Vielleicht kam inzwischen Verwunderung auf, warum oben in einem Foto das Menü zensiert war oder nur zwei der Drinknamen dort stehen. Das Himitsu legt Wert auf ein gewisses, intimes Flair und bittet daher auch Gäste beispielsweise, die Karte nicht zu fotografieren. Hier geht es mehr um die konkreten Zutaten in jedem Drink, die Cocktails selbst und die Bar darf gerne fotografiert werden. Das respektieren wir natürlich und finden es durchaus eine valide und nette, zum Speakeasy-Thema passende Herangehensweise, auch die Bitte wird sehr respektvoll vermittelt.
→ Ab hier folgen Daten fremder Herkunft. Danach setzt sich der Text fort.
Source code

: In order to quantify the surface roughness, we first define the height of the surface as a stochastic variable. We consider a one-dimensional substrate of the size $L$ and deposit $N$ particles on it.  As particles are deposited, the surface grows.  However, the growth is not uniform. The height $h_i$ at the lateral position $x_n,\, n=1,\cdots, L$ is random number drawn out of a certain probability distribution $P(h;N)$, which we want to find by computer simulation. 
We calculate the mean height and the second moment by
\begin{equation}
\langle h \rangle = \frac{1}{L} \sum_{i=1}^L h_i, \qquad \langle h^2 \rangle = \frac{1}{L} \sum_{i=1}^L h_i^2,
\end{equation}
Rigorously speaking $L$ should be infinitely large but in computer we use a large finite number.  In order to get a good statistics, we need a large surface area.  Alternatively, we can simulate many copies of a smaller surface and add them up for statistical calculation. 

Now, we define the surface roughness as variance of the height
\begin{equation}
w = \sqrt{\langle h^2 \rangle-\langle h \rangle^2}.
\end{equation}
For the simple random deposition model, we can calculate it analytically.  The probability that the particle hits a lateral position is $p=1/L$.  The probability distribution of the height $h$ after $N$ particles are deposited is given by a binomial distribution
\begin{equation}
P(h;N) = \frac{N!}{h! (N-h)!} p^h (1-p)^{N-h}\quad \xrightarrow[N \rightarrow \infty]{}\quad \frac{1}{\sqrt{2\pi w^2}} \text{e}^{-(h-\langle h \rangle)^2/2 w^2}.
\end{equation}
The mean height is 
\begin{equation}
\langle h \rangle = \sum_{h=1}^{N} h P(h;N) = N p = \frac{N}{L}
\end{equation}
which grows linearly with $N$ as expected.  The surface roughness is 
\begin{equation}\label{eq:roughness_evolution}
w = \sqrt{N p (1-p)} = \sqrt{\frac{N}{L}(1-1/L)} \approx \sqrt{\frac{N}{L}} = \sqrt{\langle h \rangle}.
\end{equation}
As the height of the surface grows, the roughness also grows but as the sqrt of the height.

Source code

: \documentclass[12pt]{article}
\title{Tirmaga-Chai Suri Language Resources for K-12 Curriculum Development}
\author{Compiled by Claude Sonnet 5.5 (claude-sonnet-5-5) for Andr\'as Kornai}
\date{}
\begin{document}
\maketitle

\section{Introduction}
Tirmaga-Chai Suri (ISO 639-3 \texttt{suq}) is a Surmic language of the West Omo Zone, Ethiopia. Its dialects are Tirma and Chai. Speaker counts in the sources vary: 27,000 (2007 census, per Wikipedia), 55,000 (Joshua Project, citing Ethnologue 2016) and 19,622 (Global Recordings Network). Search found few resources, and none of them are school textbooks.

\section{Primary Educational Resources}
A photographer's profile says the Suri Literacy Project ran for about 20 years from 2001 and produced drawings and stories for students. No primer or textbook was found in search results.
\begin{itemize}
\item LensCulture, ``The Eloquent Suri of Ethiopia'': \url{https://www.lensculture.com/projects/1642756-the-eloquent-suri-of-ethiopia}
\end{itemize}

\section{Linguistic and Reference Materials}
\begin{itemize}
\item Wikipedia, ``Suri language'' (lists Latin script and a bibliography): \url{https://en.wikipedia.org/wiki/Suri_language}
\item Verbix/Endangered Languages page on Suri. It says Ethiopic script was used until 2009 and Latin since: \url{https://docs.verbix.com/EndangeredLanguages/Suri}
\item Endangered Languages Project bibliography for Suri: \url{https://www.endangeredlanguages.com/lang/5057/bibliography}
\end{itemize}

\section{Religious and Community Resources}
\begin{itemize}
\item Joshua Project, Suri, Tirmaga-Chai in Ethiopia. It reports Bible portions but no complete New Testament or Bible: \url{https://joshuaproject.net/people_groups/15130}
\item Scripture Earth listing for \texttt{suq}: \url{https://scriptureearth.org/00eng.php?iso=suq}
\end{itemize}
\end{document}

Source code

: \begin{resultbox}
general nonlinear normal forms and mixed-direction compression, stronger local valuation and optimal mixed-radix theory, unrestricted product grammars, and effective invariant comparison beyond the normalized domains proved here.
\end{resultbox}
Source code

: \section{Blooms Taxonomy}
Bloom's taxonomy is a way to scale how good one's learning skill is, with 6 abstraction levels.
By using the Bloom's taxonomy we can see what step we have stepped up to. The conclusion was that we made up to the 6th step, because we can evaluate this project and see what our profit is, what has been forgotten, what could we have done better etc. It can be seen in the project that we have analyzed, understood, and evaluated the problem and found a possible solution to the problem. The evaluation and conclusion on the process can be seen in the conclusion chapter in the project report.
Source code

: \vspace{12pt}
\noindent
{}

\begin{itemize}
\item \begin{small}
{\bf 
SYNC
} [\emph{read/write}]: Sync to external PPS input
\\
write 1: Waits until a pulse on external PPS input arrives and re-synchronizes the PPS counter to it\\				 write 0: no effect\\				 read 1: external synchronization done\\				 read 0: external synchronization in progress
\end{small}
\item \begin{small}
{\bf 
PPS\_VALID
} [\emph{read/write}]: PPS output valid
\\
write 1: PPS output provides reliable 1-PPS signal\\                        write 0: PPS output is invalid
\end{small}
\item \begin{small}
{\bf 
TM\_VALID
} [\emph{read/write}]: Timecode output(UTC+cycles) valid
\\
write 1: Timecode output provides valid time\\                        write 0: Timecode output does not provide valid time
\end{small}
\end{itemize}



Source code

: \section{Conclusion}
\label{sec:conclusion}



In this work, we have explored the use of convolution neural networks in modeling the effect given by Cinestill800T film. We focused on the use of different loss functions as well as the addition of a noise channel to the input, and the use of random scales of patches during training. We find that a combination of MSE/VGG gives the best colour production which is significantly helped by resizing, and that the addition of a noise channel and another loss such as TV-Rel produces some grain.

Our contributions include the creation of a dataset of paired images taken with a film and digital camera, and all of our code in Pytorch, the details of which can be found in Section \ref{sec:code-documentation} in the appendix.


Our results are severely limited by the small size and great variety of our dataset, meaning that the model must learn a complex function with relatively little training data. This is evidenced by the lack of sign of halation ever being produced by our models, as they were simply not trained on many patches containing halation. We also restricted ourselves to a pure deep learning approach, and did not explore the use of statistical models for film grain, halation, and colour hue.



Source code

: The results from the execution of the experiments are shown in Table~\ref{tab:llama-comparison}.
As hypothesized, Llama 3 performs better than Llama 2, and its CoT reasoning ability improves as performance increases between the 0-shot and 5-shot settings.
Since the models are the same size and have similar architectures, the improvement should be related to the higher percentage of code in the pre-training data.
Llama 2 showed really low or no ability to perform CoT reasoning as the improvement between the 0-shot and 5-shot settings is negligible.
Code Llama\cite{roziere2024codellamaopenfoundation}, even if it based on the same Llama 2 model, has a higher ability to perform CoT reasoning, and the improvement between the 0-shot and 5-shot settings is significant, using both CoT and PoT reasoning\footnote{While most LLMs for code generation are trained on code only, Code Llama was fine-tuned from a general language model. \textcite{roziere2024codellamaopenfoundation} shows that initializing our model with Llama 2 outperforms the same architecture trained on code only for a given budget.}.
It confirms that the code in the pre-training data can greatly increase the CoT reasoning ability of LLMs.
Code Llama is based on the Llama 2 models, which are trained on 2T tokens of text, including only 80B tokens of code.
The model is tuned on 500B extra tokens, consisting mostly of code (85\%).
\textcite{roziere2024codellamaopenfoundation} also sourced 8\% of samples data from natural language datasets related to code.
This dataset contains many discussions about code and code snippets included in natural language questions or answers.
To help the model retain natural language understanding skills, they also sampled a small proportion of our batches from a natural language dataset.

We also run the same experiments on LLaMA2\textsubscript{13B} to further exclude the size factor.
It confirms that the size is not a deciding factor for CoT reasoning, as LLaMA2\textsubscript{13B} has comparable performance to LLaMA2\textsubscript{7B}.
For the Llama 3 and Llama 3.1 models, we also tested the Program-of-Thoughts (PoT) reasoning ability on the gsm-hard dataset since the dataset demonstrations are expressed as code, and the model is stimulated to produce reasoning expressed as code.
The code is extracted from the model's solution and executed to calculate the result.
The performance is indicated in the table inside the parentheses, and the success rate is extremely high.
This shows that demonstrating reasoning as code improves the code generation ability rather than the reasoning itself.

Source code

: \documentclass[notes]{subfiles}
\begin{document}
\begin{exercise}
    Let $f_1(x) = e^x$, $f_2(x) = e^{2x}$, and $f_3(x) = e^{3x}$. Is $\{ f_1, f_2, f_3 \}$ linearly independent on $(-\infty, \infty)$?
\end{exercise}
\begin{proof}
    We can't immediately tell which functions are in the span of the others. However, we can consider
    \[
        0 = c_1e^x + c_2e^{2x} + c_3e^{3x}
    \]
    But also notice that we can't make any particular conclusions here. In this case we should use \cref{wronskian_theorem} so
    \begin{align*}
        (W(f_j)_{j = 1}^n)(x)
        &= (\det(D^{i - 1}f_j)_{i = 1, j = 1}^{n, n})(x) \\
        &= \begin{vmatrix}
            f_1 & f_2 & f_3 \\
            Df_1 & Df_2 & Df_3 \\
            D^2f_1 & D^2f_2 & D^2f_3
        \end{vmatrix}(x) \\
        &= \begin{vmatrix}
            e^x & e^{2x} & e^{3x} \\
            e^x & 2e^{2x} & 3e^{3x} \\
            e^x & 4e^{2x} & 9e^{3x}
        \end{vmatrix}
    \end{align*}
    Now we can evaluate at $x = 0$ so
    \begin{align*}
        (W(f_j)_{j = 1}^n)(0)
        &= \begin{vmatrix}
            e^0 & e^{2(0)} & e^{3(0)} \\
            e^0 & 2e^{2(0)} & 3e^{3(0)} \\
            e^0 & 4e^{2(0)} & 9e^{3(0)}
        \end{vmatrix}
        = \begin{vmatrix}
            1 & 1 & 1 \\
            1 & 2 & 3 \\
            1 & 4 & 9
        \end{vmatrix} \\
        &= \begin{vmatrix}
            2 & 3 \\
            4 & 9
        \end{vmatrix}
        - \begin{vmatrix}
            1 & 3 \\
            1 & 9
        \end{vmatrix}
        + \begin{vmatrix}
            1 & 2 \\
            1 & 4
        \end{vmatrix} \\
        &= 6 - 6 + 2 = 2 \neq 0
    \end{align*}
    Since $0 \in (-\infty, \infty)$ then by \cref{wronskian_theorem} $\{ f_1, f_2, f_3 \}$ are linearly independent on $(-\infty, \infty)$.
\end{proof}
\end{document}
Daher teilen wir hier nur die zwei Rezepte, die bereits auf ihrem Instagram gepublished wurden – glücklicherweise die zwei besseren des Abends – und besprechen alle Drinks zusammen.
Der easy Aperitif-Style Kankitsurui gab mir eine gewisse Hoffnung für den Einstieg. Ein netter, aromatischer Foam, für einen Fino-based Drink trotzdem mit schönem Körper und durchaus Aromenfülle, kam er zitrussig, floral und trocken-seidig daher. Die Aromenkombination ist jetzt nichts Neues, wurde hier aber durchaus gut umgesetzt, Umeshu kam nicht sonderlich heraus, wurde aber auch nicht zu sehr vermisst.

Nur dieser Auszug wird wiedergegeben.